BEGIN The data

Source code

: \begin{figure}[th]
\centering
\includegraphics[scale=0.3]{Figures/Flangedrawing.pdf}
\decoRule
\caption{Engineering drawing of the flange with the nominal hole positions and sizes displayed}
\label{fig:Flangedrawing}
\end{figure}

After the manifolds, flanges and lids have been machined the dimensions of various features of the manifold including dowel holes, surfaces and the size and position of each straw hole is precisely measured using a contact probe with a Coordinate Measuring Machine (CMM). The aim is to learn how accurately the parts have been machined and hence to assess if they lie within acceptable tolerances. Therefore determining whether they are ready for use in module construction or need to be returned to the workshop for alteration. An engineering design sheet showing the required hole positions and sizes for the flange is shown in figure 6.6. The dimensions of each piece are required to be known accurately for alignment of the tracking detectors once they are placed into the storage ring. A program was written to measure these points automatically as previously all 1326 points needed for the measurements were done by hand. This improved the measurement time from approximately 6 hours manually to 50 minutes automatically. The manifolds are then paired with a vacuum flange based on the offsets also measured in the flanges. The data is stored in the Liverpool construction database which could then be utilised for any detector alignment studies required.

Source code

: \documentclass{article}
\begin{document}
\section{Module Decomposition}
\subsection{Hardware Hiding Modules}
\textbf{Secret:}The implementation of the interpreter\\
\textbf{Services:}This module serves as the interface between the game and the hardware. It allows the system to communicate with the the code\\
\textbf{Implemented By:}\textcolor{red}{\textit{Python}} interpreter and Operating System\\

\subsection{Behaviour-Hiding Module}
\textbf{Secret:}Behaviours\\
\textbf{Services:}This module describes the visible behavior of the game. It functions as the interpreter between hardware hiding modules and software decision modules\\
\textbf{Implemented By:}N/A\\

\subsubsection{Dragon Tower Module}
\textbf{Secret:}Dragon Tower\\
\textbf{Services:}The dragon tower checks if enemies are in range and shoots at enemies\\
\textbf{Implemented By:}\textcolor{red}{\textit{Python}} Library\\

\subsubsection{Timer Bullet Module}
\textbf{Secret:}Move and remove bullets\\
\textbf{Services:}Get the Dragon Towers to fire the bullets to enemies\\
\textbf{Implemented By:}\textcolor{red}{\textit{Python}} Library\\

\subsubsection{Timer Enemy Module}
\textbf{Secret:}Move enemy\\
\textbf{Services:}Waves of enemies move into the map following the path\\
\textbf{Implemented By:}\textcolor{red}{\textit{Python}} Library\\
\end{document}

END The data

◆ **Required action**
Collect each line above holding the string "enemies".

◆ **Written solution**
\textbf{Services:}The dragon tower checks if enemies are in range and shoots at enemies\\
\textbf{Services:}Get the Dragon Towers to fire the bullets to enemies\\
\textbf{Services:}Waves of enemies move into the map following the path\\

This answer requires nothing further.